### What is expected
Images are to be left out; everything else in the listing should be repeated exactly.

### Records provided
*** Block opens ***

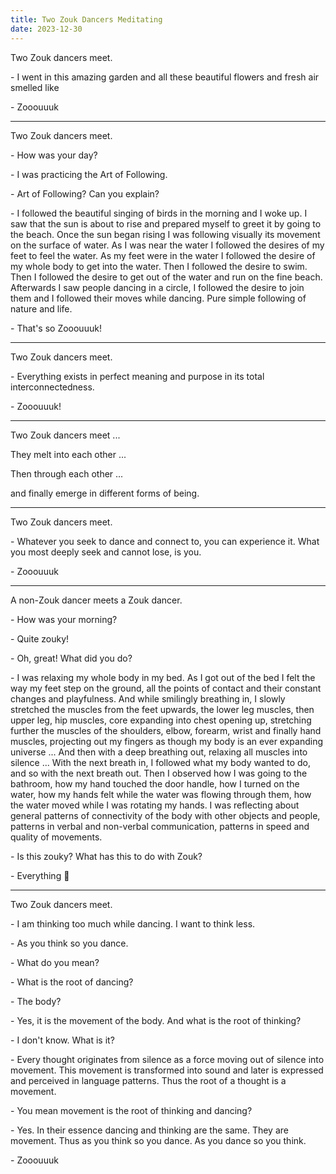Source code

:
 ```yaml
---
title: Two Zouk Dancers Meditating
date: 2023-12-30
---
```


Two Zouk dancers meet.

\- I went in this amazing garden and all these beautiful flowers and fresh air smelled like

\- Zooouuuk

---

Two Zouk dancers meet.

\- How was your day?

\- I was practicing the Art of Following.

\- Art of Following? Can you explain?

\- I followed the beautiful singing of birds in the morning and I woke up. I saw that the sun is about to rise and prepared myself to greet it by going to the beach. Once the sun began rising I was following visually its movement on the surface of water. As I was near the water I followed the desires of my feet to feel the water. As my feet were in the water I followed the desire of my whole body to get into the water. Then I followed the desire to swim. Then I followed the desire to get out of the water and run on the fine beach. Afterwards I saw people dancing in a circle, I followed the desire to join them and I followed their moves while dancing. Pure simple following of nature and life.

\- That's so Zooouuuk!

---

Two Zouk dancers meet.

\- Everything exists in perfect meaning and purpose in its total interconnectedness.

\- Zooouuuk!

---

Two Zouk dancers meet ...

They melt into each other ...

Then through each other ...

and finally emerge in different forms of being.

---

Two Zouk dancers meet.

\- Whatever you seek to dance and connect to, you can experience it. What you most deeply seek and cannot lose, is you.

\- Zooouuuk

---

A non-Zouk dancer meets a Zouk dancer.

\- How was your morning?

\- Quite zouky!

\- Oh, great! What did you do?

\- I was relaxing my whole body in my bed. As I got out of the bed I felt the way my feet step on the ground, all the points of contact and their constant changes and playfulness. And while smilingly breathing in, I slowly stretched the muscles from the feet upwards, the lower leg muscles, then upper leg, hip muscles, core expanding into chest opening up, stretching further the muscles of the shoulders, elbow, forearm, wrist and finally hand muscles, projecting out my fingers as though my body is an ever expanding universe ... And then with a deep breathing out, relaxing all muscles into silence ... With the next breath in, I followed what my body wanted to do, and so with the next breath out. Then I observed how I was going to the bathroom, how my hand touched the door handle, how I turned on the water, how my hands felt while the water was flowing through them, how the water moved while I was rotating my hands. I was reflecting about general patterns of connectivity of the body with other objects and people, patterns in verbal and non-verbal communication, patterns in speed and quality of movements.

\- Is this zouky? What has this to do with Zouk?

\- Everything 🙂

---

Two Zouk dancers meet.

\- I am thinking too much while dancing. I want to think less.

\- As you think so you dance.

\- What do you mean?

\- What is the root of dancing?

\- The body?

\- Yes, it is the movement of the body. And what is the root of thinking?

\- I don't know. What is it?

\- Every thought originates from silence as a force moving out of silence into movement. This movement is transformed into sound and later is expressed and perceived in language patterns. Thus the root of a thought is a movement.

\- You mean movement is the root of thinking and dancing?

\- Yes. In their essence dancing and thinking are the same. They are movement. Thus as you think so you dance. As you dance so you think.

\- Zooouuuk
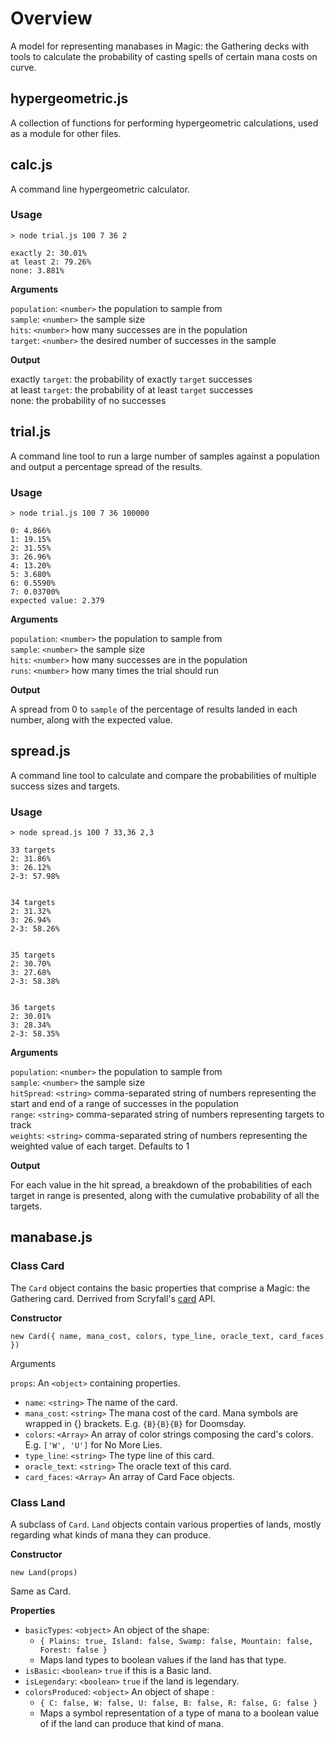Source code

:# Overview

A model for representing manabases in Magic: the Gathering decks with tools to calculate the probability of casting spells of certain mana costs on curve.

## hypergeometric.js

A collection of functions for performing hypergeometric calculations, used as a module for other files.

## calc.js

A command line hypergeometric calculator.

### Usage

```
> node trial.js 100 7 36 2

exactly 2: 30.01%
at least 2: 79.26%
none: 3.881%
```

**Arguments**

`population`: `<number>` the population to sample from  
`sample`: `<number>` the sample size  
`hits`: `<number>` how many successes are in the population  
`target`: `<number>` the desired number of successes in the sample  

**Output**

exactly `target`: the probability of exactly `target` successes  
at least `target`: the probability of at least `target` successes  
none: the probability of no successes  

## trial.js

A command line tool to run a large number of samples against a population and output a percentage spread of the results.

### Usage

```
> node trial.js 100 7 36 100000

0: 4.866%
1: 19.15%
2: 31.55%
3: 26.96%
4: 13.20%
5: 3.680%
6: 0.5590%
7: 0.03700%
expected value: 2.379
```

**Arguments**

`population`: `<number>` the population to sample from  
`sample`: `<number>` the sample size  
`hits`: `<number>` how many successes are in the population  
`runs`: `<number>` how many times the trial should run  

**Output**

A spread from 0 to `sample` of the percentage of results landed in each number, along with the expected value.

## spread.js

A command line tool to calculate and compare the probabilities of multiple success sizes and targets.

### Usage

```
> node spread.js 100 7 33,36 2,3

33 targets 
2: 31.86%  
3: 26.12%  
2-3: 57.98%


34 targets 
2: 31.32%  
3: 26.94%  
2-3: 58.26%


35 targets
2: 30.70%
3: 27.68%
2-3: 58.38%


36 targets
2: 30.01%
3: 28.34%
2-3: 58.35%
```

**Arguments**

`population`: `<number>` the population to sample from  
`sample`: `<number>` the sample size  
`hitSpread`: `<string>` comma-separated string of numbers representing the start and end of a range of successes in the population  
`range`: `<string>` comma-separated string of numbers representing targets to track  
`weights`: `<string>` comma-separated string of numbers representing the weighted value of each target. Defaults to 1  

**Output**

For each value in the hit spread, a breakdown of the probabilities of each target in range is presented, along with the cumulative probability of all the targets.


## manabase.js

### Class Card

The `Card` object contains the basic properties that comprise a Magic: the Gathering card. Derrived from Scryfall's [card](https://scryfall.com/docs/api/cards) API.

**Constructor**

`new Card({ name, mana_cost, colors, type_line, oracle_text, card_faces })`

Arguments

`props`: An `<object>` containing properties.  
- `name`: `<string>` The name of the card.
- `mana_cost`: `<string>` The mana cost of the card. Mana symbols are wrapped in {} brackets. E.g. `{B}{B}{B}` for Doomsday.
- `colors`: `<Array>` An array of color strings composing the card's colors. E.g. `['W', 'U']` for No More Lies.
- `type_line`: `<string>` The type line of this card.
- `oracle_text`: `<string>` The oracle text of this card.
- `card_faces`: `<Array>` An array of Card Face objects.

### Class Land

A subclass of `Card`. `Land` objects contain various properties of lands, mostly regarding what kinds of mana they can produce.

**Constructor**

`new Land(props)`

Same as Card.

**Properties**

- `basicTypes`: `<object>` An object of the shape:
  - `{ Plains: true, Island: false, Swamp: false, Mountain: false, Forest: false }`
  - Maps land types to boolean values if the land has that type.
- `isBasic`: `<boolean>` `true` if this is a Basic land.  
- `isLegendary`: `<boolean>` `true` if the land is legendary.  
- `colorsProduced`: `<object>` An object of shape :
  - `{ C: false, W: false, U: false, B: false, R: false, G: false }`
  - Maps a symbol representation of a type of mana to a boolean value of if the land can produce that kind of mana.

*** Block closes ***

### Exercise solution
Source code

:
 ```yaml
---
title: Two Zouk Dancers Meditating
date: 2023-12-30
---
```


Two Zouk dancers meet.

\- I went in this amazing garden and all these beautiful flowers and fresh air smelled like

\- Zooouuuk

---

Two Zouk dancers meet.

\- How was your day?

\- I was practicing the Art of Following.

\- Art of Following? Can you explain?

\- I followed the beautiful singing of birds in the morning and I woke up. I saw that the sun is about to rise and prepared myself to greet it by going to the beach. Once the sun began rising I was following visually its movement on the surface of water. As I was near the water I followed the desires of my feet to feel the water. As my feet were in the water I followed the desire of my whole body to get into the water. Then I followed the desire to swim. Then I followed the desire to get out of the water and run on the fine beach. Afterwards I saw people dancing in a circle, I followed the desire to join them and I followed their moves while dancing. Pure simple following of nature and life.

\- That's so Zooouuuk!

---

Two Zouk dancers meet.

\- Everything exists in perfect meaning and purpose in its total interconnectedness.

\- Zooouuuk!

---

Two Zouk dancers meet ...

They melt into each other ...

Then through each other ...

and finally emerge in different forms of being.

---

Two Zouk dancers meet.

\- Whatever you seek to dance and connect to, you can experience it. What you most deeply seek and cannot lose, is you.

\- Zooouuuk

---

A non-Zouk dancer meets a Zouk dancer.

\- How was your morning?

\- Quite zouky!

\- Oh, great! What did you do?

\- I was relaxing my whole body in my bed. As I got out of the bed I felt the way my feet step on the ground, all the points of contact and their constant changes and playfulness. And while smilingly breathing in, I slowly stretched the muscles from the feet upwards, the lower leg muscles, then upper leg, hip muscles, core expanding into chest opening up, stretching further the muscles of the shoulders, elbow, forearm, wrist and finally hand muscles, projecting out my fingers as though my body is an ever expanding universe ... And then with a deep breathing out, relaxing all muscles into silence ... With the next breath in, I followed what my body wanted to do, and so with the next breath out. Then I observed how I was going to the bathroom, how my hand touched the door handle, how I turned on the water, how my hands felt while the water was flowing through them, how the water moved while I was rotating my hands. I was reflecting about general patterns of connectivity of the body with other objects and people, patterns in verbal and non-verbal communication, patterns in speed and quality of movements.

\- Is this zouky? What has this to do with Zouk?

\- Everything 🙂

---

Two Zouk dancers meet.

\- I am thinking too much while dancing. I want to think less.

\- As you think so you dance.

\- What do you mean?

\- What is the root of dancing?

\- The body?

\- Yes, it is the movement of the body. And what is the root of thinking?

\- I don't know. What is it?

\- Every thought originates from silence as a force moving out of silence into movement. This movement is transformed into sound and later is expressed and perceived in language patterns. Thus the root of a thought is a movement.

\- You mean movement is the root of thinking and dancing?

\- Yes. In their essence dancing and thinking are the same. They are movement. Thus as you think so you dance. As you dance so you think.

\- Zooouuuk
Source code

:# Overview

A model for representing manabases in Magic: the Gathering decks with tools to calculate the probability of casting spells of certain mana costs on curve.

## hypergeometric.js

A collection of functions for performing hypergeometric calculations, used as a module for other files.

## calc.js

A command line hypergeometric calculator.

### Usage

```
> node trial.js 100 7 36 2

exactly 2: 30.01%
at least 2: 79.26%
none: 3.881%
```

**Arguments**

`population`: `<number>` the population to sample from  
`sample`: `<number>` the sample size  
`hits`: `<number>` how many successes are in the population  
`target`: `<number>` the desired number of successes in the sample  

**Output**

exactly `target`: the probability of exactly `target` successes  
at least `target`: the probability of at least `target` successes  
none: the probability of no successes  

## trial.js

A command line tool to run a large number of samples against a population and output a percentage spread of the results.

### Usage

```
> node trial.js 100 7 36 100000

0: 4.866%
1: 19.15%
2: 31.55%
3: 26.96%
4: 13.20%
5: 3.680%
6: 0.5590%
7: 0.03700%
expected value: 2.379
```

**Arguments**

`population`: `<number>` the population to sample from  
`sample`: `<number>` the sample size  
`hits`: `<number>` how many successes are in the population  
`runs`: `<number>` how many times the trial should run  

**Output**

A spread from 0 to `sample` of the percentage of results landed in each number, along with the expected value.

## spread.js

A command line tool to calculate and compare the probabilities of multiple success sizes and targets.

### Usage

```
> node spread.js 100 7 33,36 2,3

33 targets 
2: 31.86%  
3: 26.12%  
2-3: 57.98%


34 targets 
2: 31.32%  
3: 26.94%  
2-3: 58.26%


35 targets
2: 30.70%
3: 27.68%
2-3: 58.38%


36 targets
2: 30.01%
3: 28.34%
2-3: 58.35%
```

**Arguments**

`population`: `<number>` the population to sample from  
`sample`: `<number>` the sample size  
`hitSpread`: `<string>` comma-separated string of numbers representing the start and end of a range of successes in the population  
`range`: `<string>` comma-separated string of numbers representing targets to track  
`weights`: `<string>` comma-separated string of numbers representing the weighted value of each target. Defaults to 1  

**Output**

For each value in the hit spread, a breakdown of the probabilities of each target in range is presented, along with the cumulative probability of all the targets.


## manabase.js

### Class Card

The `Card` object contains the basic properties that comprise a Magic: the Gathering card. Derrived from Scryfall's [card](https://scryfall.com/docs/api/cards) API.

**Constructor**

`new Card({ name, mana_cost, colors, type_line, oracle_text, card_faces })`

Arguments

`props`: An `<object>` containing properties.  
- `name`: `<string>` The name of the card.
- `mana_cost`: `<string>` The mana cost of the card. Mana symbols are wrapped in {} brackets. E.g. `{B}{B}{B}` for Doomsday.
- `colors`: `<Array>` An array of color strings composing the card's colors. E.g. `['W', 'U']` for No More Lies.
- `type_line`: `<string>` The type line of this card.
- `oracle_text`: `<string>` The oracle text of this card.
- `card_faces`: `<Array>` An array of Card Face objects.

### Class Land

A subclass of `Card`. `Land` objects contain various properties of lands, mostly regarding what kinds of mana they can produce.

**Constructor**

`new Land(props)`

Same as Card.

**Properties**

- `basicTypes`: `<object>` An object of the shape:
  - `{ Plains: true, Island: false, Swamp: false, Mountain: false, Forest: false }`
  - Maps land types to boolean values if the land has that type.
- `isBasic`: `<boolean>` `true` if this is a Basic land.  
- `isLegendary`: `<boolean>` `true` if the land is legendary.  
- `colorsProduced`: `<object>` An object of shape :
  - `{ C: false, W: false, U: false, B: false, R: false, G: false }`
  - Maps a symbol representation of a type of mana to a boolean value of if the land can produce that kind of mana.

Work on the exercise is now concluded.